In quanto al contesto, poi, è quasi del tutto assente, se si eccettua la disparità sociale fra il ricco avvocato Arturo con la sua sontuosa villa, e i due amici. Il film è incentrato sulla dimensione personale della famiglia, dei rapporti genitori-figli e di coppia, ma non si entra mai davvero nella sostanza di questi rapporti. La famiglia non è indagata a fondo. Si rimane in superficie, con personaggi piatti e stereotipati. Sono tipi umani: il rapper, l’extracomunitaria che fa lavoretti, il donnaiolo, l’impulsivo, il ricco, l’ex galeotto e le tre mogli più o meno disperate.

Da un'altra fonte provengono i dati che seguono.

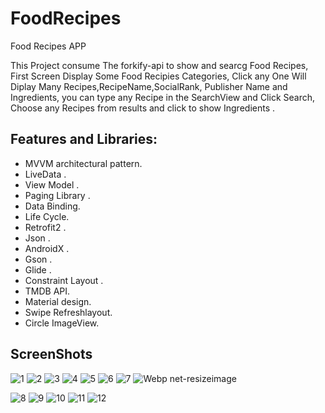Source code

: # FoodRecipes
Food Recipes APP

This Project consume The forkify-api to show and searcg Food Recipes, First Screen Display Some Food Recipies Categories, Click any One Will Diplay Many Recipes,RecipeName,SocialRank, Publisher Name and Ingredients, you can type any Recipe in the SearchView and Click Search, Choose any Recipes from results and click to show Ingredients .

## Features and Libraries:
 
   - MVVM architectural pattern.<br/>
   - LiveData .<br/>
   - View Model .<br/>
   - Paging Library .<br/>
   - Data Binding.<br/>
   - Life Cycle.<br/>
   - Retrofit2 .<br/>
   - Json .<br/>
   - AndroidX .<br/>
   - Gson .<br/>
   - Glide .<br/>
   - Constraint Layout .<br/>
   - TMDB API.<br/>
   - Material design.<br/>
   - Swipe Refreshlayout.<br/>
   - Circle ImageView. <br/>

## ScreenShots

![1](https://user-images.githubusercontent.com/11637355/99400586-cc035f80-28ef-11eb-97de-617ec951e4c4.png)
![2](https://user-images.githubusercontent.com/11637355/99401070-6b285700-28f0-11eb-9add-84dfa8d87160.png)
![3](https://user-images.githubusercontent.com/11637355/99401221-9e6ae600-28f0-11eb-89ac-f003b79299df.png)
![4](https://user-images.githubusercontent.com/11637355/99414489-8a7ab080-28ff-11eb-9ad3-9e99db97f376.png)
![5](https://user-images.githubusercontent.com/11637355/99401521-f275ca80-28f0-11eb-8524-766fcc4fc9a6.png)
![6](https://user-images.githubusercontent.com/11637355/99402263-d161a980-28f1-11eb-9af7-e9155633e972.png)
![7](https://user-images.githubusercontent.com/11637355/99402624-37e6c780-28f2-11eb-83e1-870480277b11.png)
![Webp net-resizeimage](https://user-images.githubusercontent.com/11637355/99415759-cfebad80-2900-11eb-8bda-9e82efd391a0.png)

![8](https://user-images.githubusercontent.com/11637355/99410372-13dbb400-28fb-11eb-855a-9d5a5414b4bb.png)
![9](https://user-images.githubusercontent.com/11637355/99412406-5b633f80-28fd-11eb-9600-42d2a9ad5ed8.png)
![10](https://user-images.githubusercontent.com/11637355/99412945-ee9c7500-28fd-11eb-8666-2f4a33f983d1.png)
![11](https://user-images.githubusercontent.com/11637355/99415013-0f65ca00-2900-11eb-937e-300aceb291f5.png)
![12](https://user-images.githubusercontent.com/11637355/99413257-44711d00-28fe-11eb-8e7e-c778f4c49ea6.png)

Un cast stellare che non brilla in È per il tuo bene

Questo quinto lavoro dietro la macchina da presa di Rolando Ravello punta molto sulla presenza di alcuni pezzi da novanta del nostro cinema. Il regista torna a dirigere Marco Giallini, già visto in Tutti contro tutti ed è proprio lui a regalare qualche sporadica risata con le sue spontanee uscite in romanesco, ma comunque insieme ai suoi compagni di viaggio non riesce a reggere il peso del film. Giuseppe Battiston viene confinato a un ruolo ripetitivo, che non gli dà la possibilità di esprimersi a pieno. Lo stesso Vincenzo Salemme, che sulla carta dovrebbe essere l’interprete perfetto per questo tipo di commedie, che vivono di efficaci botta e risposta con i compagni di scena, qui non riesce a far sorridere. Alle interpreti succede lo stesso. Isabella Ferrari, Valentina Lodovini e Claudia Pandolfi soffrono nell’essere relegate in subordine rispetto ai succitati colleghi, in quanto i ruoli delle consorti disegnati per loro restano secondari. Così come Matilde Gioli: il suo personaggio non possiede la spinta dirompente che avrebbe potuto avere. Il buon cast, insomma, non riesce a prendere il timone della commedia e traghettarla verso il successo.

È per il tuo bene, il lavoro di un regista dal talento offuscato

Ne risulta una commedia troppo esile, in cui Ravello sembra quasi abdicare, sacrificando la sua capacità di osservare sia la società in cui vive, sia il mondo più ristretto di una coppia con sguardo acuto, cogliendone aspetti comici ma anche di riflessione. Quella capacità che gli ha dato spessore come interprete, che ha mostrato da sceneggiatore – collaborando ad esempio alla scrittura di Perfetti sconosciuti – e naturalmente da regista nell’affresco sociale tragicomico e spassoso dell’esordio Tutti contro tutti o con la commedia romantica dai toni lievi Ti ricordi di me, rispetto ai quali il suo smalto appare sbiadito.